Exercise brief -> Scan the entries line by line and return those with "JOIN".

Saved entries ->
******

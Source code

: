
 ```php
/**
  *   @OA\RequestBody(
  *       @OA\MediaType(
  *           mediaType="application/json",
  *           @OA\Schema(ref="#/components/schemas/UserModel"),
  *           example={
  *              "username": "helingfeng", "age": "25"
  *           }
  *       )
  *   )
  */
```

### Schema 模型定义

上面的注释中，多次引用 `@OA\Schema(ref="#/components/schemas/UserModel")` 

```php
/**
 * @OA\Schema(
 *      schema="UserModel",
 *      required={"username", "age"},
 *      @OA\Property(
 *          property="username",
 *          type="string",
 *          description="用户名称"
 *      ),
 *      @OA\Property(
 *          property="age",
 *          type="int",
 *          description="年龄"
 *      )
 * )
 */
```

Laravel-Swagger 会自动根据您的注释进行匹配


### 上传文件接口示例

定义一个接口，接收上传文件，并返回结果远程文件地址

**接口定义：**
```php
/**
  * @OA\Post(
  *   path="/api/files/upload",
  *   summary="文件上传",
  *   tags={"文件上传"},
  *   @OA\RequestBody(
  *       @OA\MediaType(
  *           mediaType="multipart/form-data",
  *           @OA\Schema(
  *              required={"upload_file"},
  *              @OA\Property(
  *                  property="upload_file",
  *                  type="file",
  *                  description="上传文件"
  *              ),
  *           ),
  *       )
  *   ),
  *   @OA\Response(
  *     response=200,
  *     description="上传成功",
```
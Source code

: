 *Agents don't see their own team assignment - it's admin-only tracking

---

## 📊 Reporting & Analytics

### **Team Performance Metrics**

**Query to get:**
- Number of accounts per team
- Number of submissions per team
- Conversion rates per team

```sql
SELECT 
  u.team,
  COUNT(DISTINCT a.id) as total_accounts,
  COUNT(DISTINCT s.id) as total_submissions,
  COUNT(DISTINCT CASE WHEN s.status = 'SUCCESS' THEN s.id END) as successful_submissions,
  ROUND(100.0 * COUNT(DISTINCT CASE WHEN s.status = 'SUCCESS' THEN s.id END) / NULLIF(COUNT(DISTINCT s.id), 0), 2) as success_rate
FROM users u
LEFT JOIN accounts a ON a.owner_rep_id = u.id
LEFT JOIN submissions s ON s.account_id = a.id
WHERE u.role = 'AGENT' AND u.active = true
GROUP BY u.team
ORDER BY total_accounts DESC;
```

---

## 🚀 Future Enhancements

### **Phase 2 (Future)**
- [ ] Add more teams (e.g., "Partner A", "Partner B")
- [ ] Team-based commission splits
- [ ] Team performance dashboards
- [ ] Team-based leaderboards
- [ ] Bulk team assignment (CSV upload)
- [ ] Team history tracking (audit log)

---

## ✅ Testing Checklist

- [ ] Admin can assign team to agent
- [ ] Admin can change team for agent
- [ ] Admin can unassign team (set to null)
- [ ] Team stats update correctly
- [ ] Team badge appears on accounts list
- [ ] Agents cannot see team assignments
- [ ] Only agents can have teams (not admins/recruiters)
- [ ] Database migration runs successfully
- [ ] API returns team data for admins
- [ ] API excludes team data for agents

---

******

Your solution ->
LEFT JOIN accounts a ON a.owner_rep_id = u.id
LEFT JOIN submissions s ON s.account_id = a.id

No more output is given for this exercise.